Es gibt eine beträchtliche Zahl von sensibilisierten, modernen Unternehmen in unserem Land, die Lohngleichheit als eine Selbstverständlichkeit betrachten und ohne Druck des Gesetzgebers gleichen Lohn für gleiche Arbeit eingeführt und die notwendigen Massnahmen ergriffen haben. Genau für diese Firmen hat die Kommission die Ergänzung eingefügt, dass auch keine weiteren Analysen gemacht werden müssen, wenn das Problem in einer Unternehmung nachweislich nicht existiert. Aber auch den Firmen, die das Problem gelöst haben, ist die Lösung nicht einfach in den Schoss gefallen. Auch sie haben einigen Aufwand getrieben, um dieses Ziel zu erreichen. Sie haben diesen Aufwand getrieben, und sie haben auch bewiesen, dass es möglich ist, das Ziel zu erreichen. Andere Unternehmen haben bisher dem Thema nicht die nötige Beachtung geschenkt. Diese werden halt jetzt einen gewissen Zusatzaufwand treiben müssen. Gleichstellung ist nicht zum Nulltarif zu haben.

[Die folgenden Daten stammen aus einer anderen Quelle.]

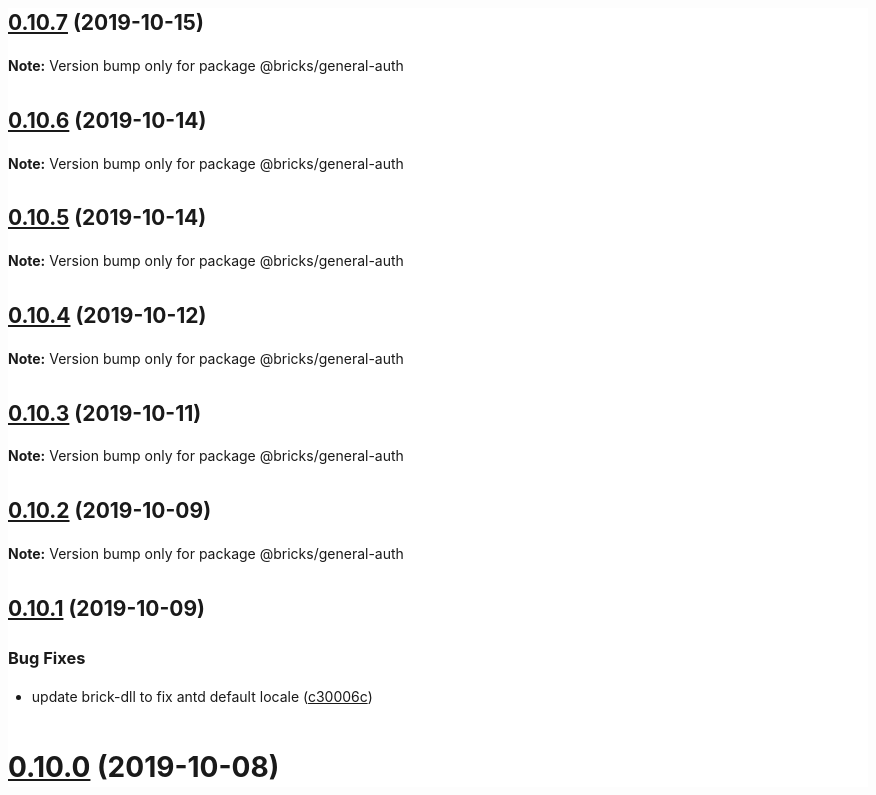 ## [0.10.7](https://git.easyops.local/anyclouds/brick-next/compare/@bricks/general-auth@0.10.6...@bricks/general-auth@0.10.7) (2019-10-15)

**Note:** Version bump only for package @bricks/general-auth

## [0.10.6](https://git.easyops.local/anyclouds/brick-next/compare/@bricks/general-auth@0.10.5...@bricks/general-auth@0.10.6) (2019-10-14)

**Note:** Version bump only for package @bricks/general-auth

## [0.10.5](https://git.easyops.local/anyclouds/brick-next/compare/@bricks/general-auth@0.10.4...@bricks/general-auth@0.10.5) (2019-10-14)

**Note:** Version bump only for package @bricks/general-auth

## [0.10.4](https://git.easyops.local/anyclouds/brick-next/compare/@bricks/general-auth@0.10.3...@bricks/general-auth@0.10.4) (2019-10-12)

**Note:** Version bump only for package @bricks/general-auth

## [0.10.3](https://git.easyops.local/anyclouds/brick-next/compare/@bricks/general-auth@0.10.2...@bricks/general-auth@0.10.3) (2019-10-11)

**Note:** Version bump only for package @bricks/general-auth

## [0.10.2](https://git.easyops.local/anyclouds/brick-next/compare/@bricks/general-auth@0.10.1...@bricks/general-auth@0.10.2) (2019-10-09)

**Note:** Version bump only for package @bricks/general-auth

## [0.10.1](https://git.easyops.local/anyclouds/brick-next/compare/@bricks/general-auth@0.10.0...@bricks/general-auth@0.10.1) (2019-10-09)

### Bug Fixes

- update brick-dll to fix antd default locale ([c30006c](https://git.easyops.local/anyclouds/brick-next/commits/c30006c))

# [0.10.0](https://git.easyops.local/anyclouds/brick-next/compare/@bricks/general-auth@0.9.48...@bricks/general-auth@0.10.0) (2019-10-08)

Ich mache mir keine Illusionen: Nicht in allen Branchen und in allen Bereichen wird es möglich sein, das Ziel vollständig zu erreichen, weil es eben viele Gründe für die unterschiedliche Entlöhnung gibt. Ich bin aber zuversichtlich, dass wir zumindest einige Schritte vorwärtskommen. Wunder dürfen wir keine erwarten. Diese Vorlage wäre aber ein klares Zeichen dafür, dass die Politik mit der Lohngleichheit vorwärtsmachen will. Und dieses Zeichen sollten wir geben.
Ich bitte Sie, auf die Vorlage einzutreten.